→ SOURCE INFORMATION:
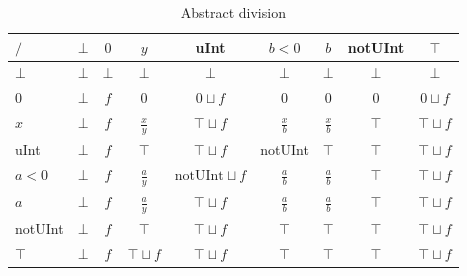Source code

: \begin{table}[htbp]
\centering
\begin{tabular}{l|cccccccc}
$/$     & $\bot$ & $0$    & $y$             & uInt                     & $b < 0$       & $b$           & notUInt & $\top$          \\\hline
$\bot$  & $\bot$ & $\bot$ & $\bot$          & $\bot$                   & $\bot$        & $\bot$        & $\bot$  & $\bot$          \\
$0$     & $\bot$ & $f$    & $0$             & $0\sqcup f$              & $0$           & $0$           & $0$     & $0\sqcup f$     \\
$x$     & $\bot$ & $f$    & $\frac{x}{y}$   & $\top \sqcup f$          & $\frac{x}{b}$ & $\frac{x}{b}$ & $\top$  & $\top \sqcup f$ \\
uInt    & $\bot$ & $f$    & $\top$          & $\top \sqcup f$          & notUInt       & $\top$        & $\top$  & $\top \sqcup f$ \\
$a < 0$ & $\bot$ & $f$    & $\frac{a}{y}$    & $\text{notUInt}\sqcup f$ & $\frac{a}{b}$ & $\frac{a}{b}$ & $\top$  & $\top \sqcup f$ \\
$a$     & $\bot$ & $f$    & $\frac{a}{y}$    & $\top \sqcup f$          & $\frac{a}{b}$ & $\frac{a}{b}$ & $\top$  & $\top \sqcup f$ \\
notUInt & $\bot$ & $f$    & $\top$          & $\top \sqcup f$          & $\top$        & $\top$        & $\top$  & $\top \sqcup f$ \\
$\top$  & $\bot$ & $f$    & $\top \sqcup f$ & $\top \sqcup f$          & $\top$        & $\top$        & $\top$  & $\top \sqcup f$
\end{tabular}
\caption{Abstract division}
\label{tab:abstract_division}
\end{table}

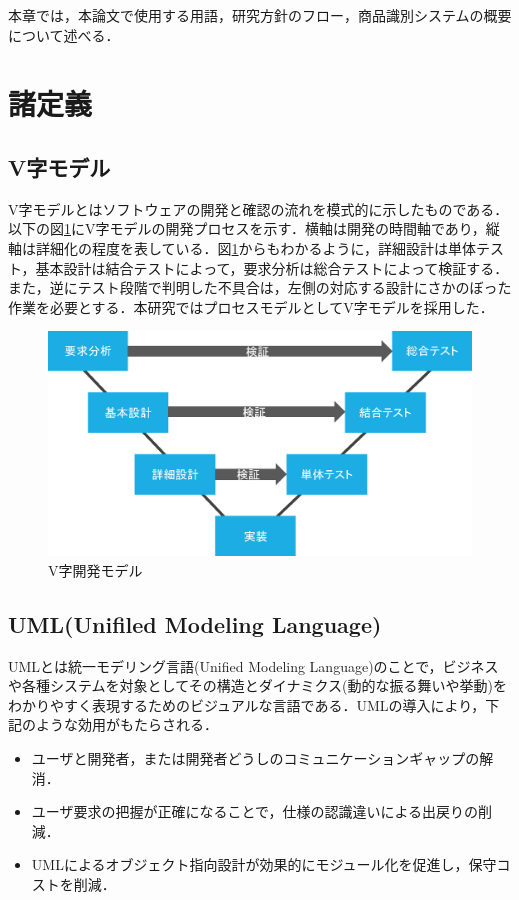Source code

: 

本章では，本論文で使用する用語，研究方針のフロー，商品識別システムの概要について述べる．

\section{諸定義}


\subsection*{V字モデル}

V字モデルとはソフトウェアの開発と確認の流れを模式的に示したものである．以下の図\ref{vji}にV字モデルの開発プロセスを示す．横軸は開発の時間軸であり，縦軸は詳細化の程度を表している\cite{kumikomi}．図\ref{vji}からもわかるように，詳細設計は単体テスト，基本設計は結合テストによって，要求分析は総合テストによって検証する．また，逆にテスト段階で判明した不具合は，左側の対応する設計にさかのぼった作業を必要とする\cite{soft}．本研究ではプロセスモデルとしてV字モデルを採用した．

\begin{figure}[htbp]
\centering
\includegraphics[width=12cm]{./picture/vjimodel.eps}
\caption{V字開発モデル}
\label{vji}
\end{figure}


\subsection*{UML(Unifiled Modeling Language)}

UMLとは統一モデリング言語(Unified Modeling Language)のことで，ビジネスや各種システムを対象としてその構造とダイナミクス(動的な振る舞いや挙動)をわかりやすく表現するためのビジュアルな言語\cite{uml}である．UMLの導入により，下記のような効用がもたらされる\cite{uml}．

\begin{itemize}
\item ユーザと開発者，または開発者どうしのコミュニケーションギャップの解消．
\item ユーザ要求の把握が正確になることで，仕様の認識違いによる出戻りの削減．
\item UMLによるオブジェクト指向設計が効果的にモジュール化を促進し，保守コストを削減．
\end{itemize}

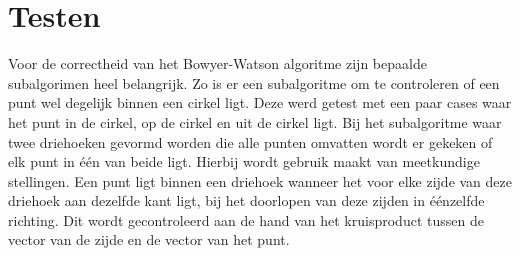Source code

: \section{Testen}
Voor de correctheid van het Bowyer-Watson algoritme zijn bepaalde subalgorimen heel belangrijk. Zo is er een subalgoritme om te controleren of een punt wel degelijk binnen een cirkel ligt. Deze werd getest met een paar cases waar het punt in de cirkel, op de cirkel en uit de cirkel ligt.
Bij het subalgoritme waar twee driehoeken gevormd worden die alle punten omvatten wordt er gekeken of elk punt in één van beide ligt. Hierbij wordt gebruik maakt van meetkundige stellingen. Een punt ligt binnen een driehoek wanneer het voor elke zijde van deze driehoek aan dezelfde kant ligt, bij het doorlopen van deze zijden in éénzelfde richting. Dit wordt gecontroleerd aan de hand van het kruisproduct tussen de vector van de zijde en de vector van het punt. \cite{toepMeetkunde}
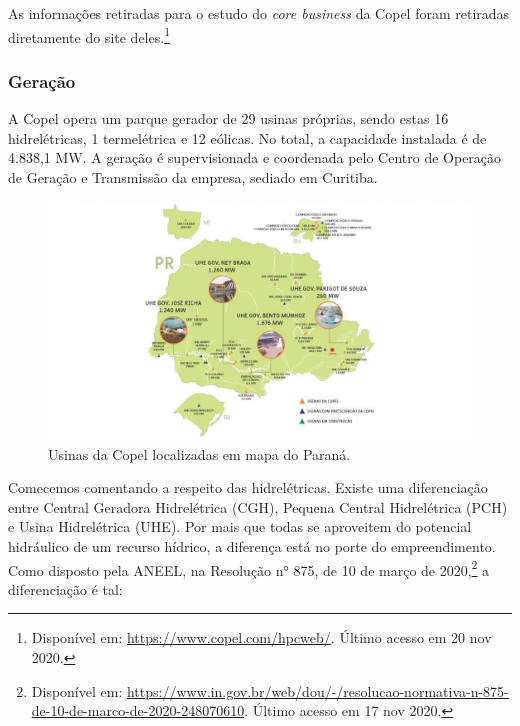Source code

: \documentclass[grad,numbers]{coppe}
\begin{document}
  As informações retiradas para o estudo do \emph{core business} da Copel foram retiradas diretamente do site deles.\footnote{Disponível em: \url{https://www.copel.com/hpcweb/}. Último acesso em 20 nov 2020.}

  \hypertarget{gerauxe7uxe3o}{%
  \subsubsection{Geração}\label{gerauxe7uxe3o}}

  A Copel opera um parque gerador de 29 usinas próprias, sendo estas 16 hidrelétricas, 1 termelétrica e 12 eólicas. No total, a capacidade instalada é de 4.838,1 MW. A geração é supervisionada e coordenada pelo Centro de Operação de Geração e Transmissão da empresa, sediado em Curitiba.
  \begin{figure}[H]
  \includegraphics[width=1\linewidth]{img/usinas_copel} \caption{Usinas da Copel localizadas em mapa do Paraná.}\label{fig:unnamed-chunk-2}
  \end{figure}
  Comecemos comentando a respeito das hidrelétricas. Existe uma diferenciação entre Central Geradora Hidrelétrica (CGH), Pequena Central Hidrelétrica (PCH) e Usina Hidrelétrica (UHE). Por mais que todas se aproveitem do potencial hidráulico de um recurso hídrico, a diferença está no porte do empreendimento. Como disposto pela ANEEL, na Resolução n° 875, de 10 de março de 2020,\footnote{Disponível em: \url{https://www.in.gov.br/web/dou/-/resolucao-normativa-n-875-de-10-de-marco-de-2020-248070610}. Último acesso em 17 nov 2020.} a diferenciação é tal:
\end{document}
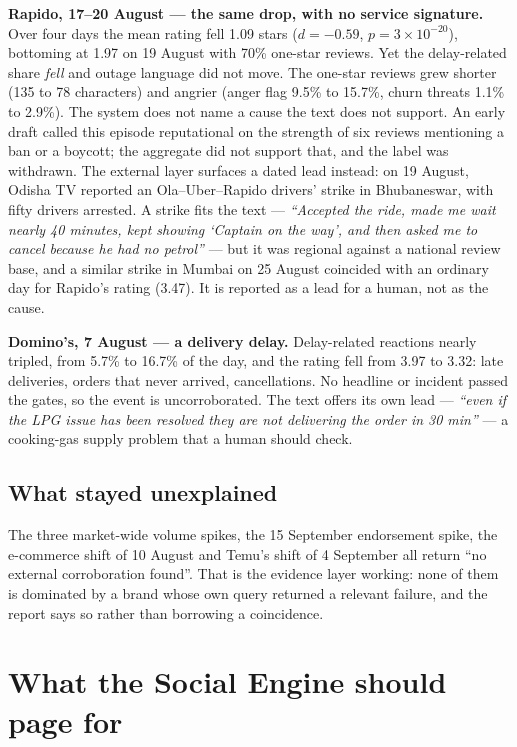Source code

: \documentclass[11pt,a4paper]{article}
\begin{document}
\textbf{Rapido, 17--20 August --- the same drop, with no service signature.} Over four days the mean rating fell 1.09 stars ($d=-0.59$, $p=3\times10^{-20}$), bottoming at 1.97 on 19 August with 70\% one-star reviews. Yet the delay-related share \emph{fell} and outage language did not move. The one-star reviews grew shorter (135 to 78 characters) and angrier (anger flag 9.5\% to 15.7\%, churn threats 1.1\% to 2.9\%). The system does not name a cause the text does not support. An early draft called this episode reputational on the strength of six reviews mentioning a ban or a boycott; the aggregate did not support that, and the label was withdrawn. The external layer surfaces a dated lead instead: on 19 August, Odisha TV reported an Ola--Uber--Rapido drivers' strike in Bhubaneswar, with fifty drivers arrested. A strike fits the text --- \emph{``Accepted the ride, made me wait nearly 40 minutes, kept showing `Captain on the way', and then asked me to cancel because he had no petrol''} --- but it was regional against a national review base, and a similar strike in Mumbai on 25 August coincided with an ordinary day for Rapido's rating (3.47). It is reported as a lead for a human, not as the cause.

\textbf{Domino's, 7 August --- a delivery delay.} Delay-related reactions nearly tripled, from 5.7\% to 16.7\% of the day, and the rating fell from 3.97 to 3.32: late deliveries, orders that never arrived, cancellations. No headline or incident passed the gates, so the event is uncorroborated. The text offers its own lead --- \emph{``even if the LPG issue has been resolved they are not delivering the order in 30 min''} --- a cooking-gas supply problem that a human should check.

\subsection{What stayed unexplained}

The three market-wide volume spikes, the 15 September endorsement spike, the e-commerce shift of 10 August and Temu's shift of 4 September all return ``no external corroboration found''. That is the evidence layer working: none of them is dominated by a brand whose own query returned a relevant failure, and the report says so rather than borrowing a coincidence.

\section{What the Social Engine should page for}\label{sec:page}
\end{document}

→ WHAT IS NEEDED: Lines with "figure" in them are what the answer must contain; copy each from the records above.

→ YOUR SOLUTION:
\begin{figure}[htbp]
\end{figure}
  \begin{figure}[H]
  \end{figure}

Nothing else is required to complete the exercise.